Валентина Павловна одета в чистое платье, передник, косынку. Она не выглядит худой, значит, родственники за ней действительно присматривают и ухаживают.

Я замечаю, что в квартире нет туалета.

— Бабушка Валя, ну простите, пожалуйста, за нескромный вопрос, а где у вас туалет?

— Дык на улице, миленькая моя. Туда и хожу – на улицу.

— И зимой?

— Ну а как ещё?

Должно быть, это душераздирающее зрелище. Нужником на улице никого не удивить, такое явление до сих пор есть и в России, и на Украине. Но одно дело, когда им пользуются относительно здоровые люди, и совсем другое – когда незрячая старушка, прокладывающая себе дорогу палочкой, под свист пуль и разрывы снарядов. Самое ужасное в этой истории то, что этот дом – единственная крыша над головой для Валентины Павловны. Не было бы его, куда бы она пошла?

— Бабушка Валя, а комнату в общежитии вам предлагали? Вы обращались за этим куда-нибудь?

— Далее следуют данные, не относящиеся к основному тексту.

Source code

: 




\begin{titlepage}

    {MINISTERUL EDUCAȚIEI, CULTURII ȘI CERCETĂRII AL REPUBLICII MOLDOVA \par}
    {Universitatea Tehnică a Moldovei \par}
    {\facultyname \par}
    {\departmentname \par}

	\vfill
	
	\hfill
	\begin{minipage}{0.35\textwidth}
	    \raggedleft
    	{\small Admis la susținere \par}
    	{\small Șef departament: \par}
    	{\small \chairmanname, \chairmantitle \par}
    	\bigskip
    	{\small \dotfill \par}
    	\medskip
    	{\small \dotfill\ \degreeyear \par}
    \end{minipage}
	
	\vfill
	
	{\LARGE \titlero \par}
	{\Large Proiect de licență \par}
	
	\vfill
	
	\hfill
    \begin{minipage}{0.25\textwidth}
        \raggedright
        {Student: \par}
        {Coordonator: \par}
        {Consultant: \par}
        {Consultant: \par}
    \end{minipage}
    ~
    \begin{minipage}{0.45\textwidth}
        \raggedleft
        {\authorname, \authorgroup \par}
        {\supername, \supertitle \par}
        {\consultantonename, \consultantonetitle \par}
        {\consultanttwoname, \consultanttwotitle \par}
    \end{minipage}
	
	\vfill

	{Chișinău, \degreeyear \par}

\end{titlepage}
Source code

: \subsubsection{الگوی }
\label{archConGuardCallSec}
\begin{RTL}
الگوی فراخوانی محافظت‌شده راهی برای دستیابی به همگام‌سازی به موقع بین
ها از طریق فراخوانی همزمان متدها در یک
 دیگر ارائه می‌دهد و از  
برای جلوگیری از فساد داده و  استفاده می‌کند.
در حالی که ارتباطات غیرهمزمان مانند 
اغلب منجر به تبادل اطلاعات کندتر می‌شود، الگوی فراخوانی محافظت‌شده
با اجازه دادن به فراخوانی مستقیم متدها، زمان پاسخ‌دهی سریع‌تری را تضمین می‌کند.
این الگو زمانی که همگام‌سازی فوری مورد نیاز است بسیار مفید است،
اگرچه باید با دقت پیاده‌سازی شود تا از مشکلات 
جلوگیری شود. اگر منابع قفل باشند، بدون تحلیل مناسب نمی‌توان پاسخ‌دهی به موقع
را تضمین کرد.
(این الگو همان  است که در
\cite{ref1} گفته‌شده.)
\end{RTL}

— Насчёт хаты сын меня везде водил, говорят: «Живите, пока живёте тут. Мы вам комнату дадим, когда подойдёт очередь». Я вот только сегодня Валерику говорила: «Что будем делать?». Он говорит: «Мама, тебе же сказали. Что туда ходить без толку? Живи пока тут». Я и живу. Но всё равно, опасаюсь, вдруг попросят уйти отсюда? Ведь это-то чужое. Вдруг хозяйка, Жанна, сюда вернётся? И куда я тогда пойду?

— А сам сын ваш где? Почему к себе не заберёт вас? – задаю я вопрос, который уже некоторое время мучает меня.

— Ой, миленькая моя! Так куда же ему забирать? Он сам снял однокомнатную квартиру рядом здесь, и живут там вшестером!

— Шесть человек в одной комнате?

— Ну да! Куда же ему ещё меня туда брать? Он приходит ко мне каждый день почти, невестки приходят. Я на них не обижаюсь, дети у меня хорошие. Им самим трудно очень. Валерик сам небогатый, устроился вот на работу, а там не заплатили, обманули. Снова устроился – снова не заплатили. Очень тяжело сейчас с работой. Невестка в пекарне работает, булочки мне приносит мягкие каждый день. Я на них не обижаюсь, они помогают мне, как могут.

Страшная правда, без прикрас, о жизни нынешнего Донбасса: работы мало, работодатели, пользуясь стремлением людей заработать хоть какую-то копейку, нанимают их на работу, после, использовав их труд, кидают. К счастью, так не везде, есть и честные люди, исправно оплачивающие работу наёмного персонала. Но есть и мошенники. Мизерные зарплаты, которые могут и не выплатить, высокие цены, разбитые дома, которые крайне медленно восстанавливают (или не восстанавливают вовсе), и постоянные обстрелы, которым не видно конца.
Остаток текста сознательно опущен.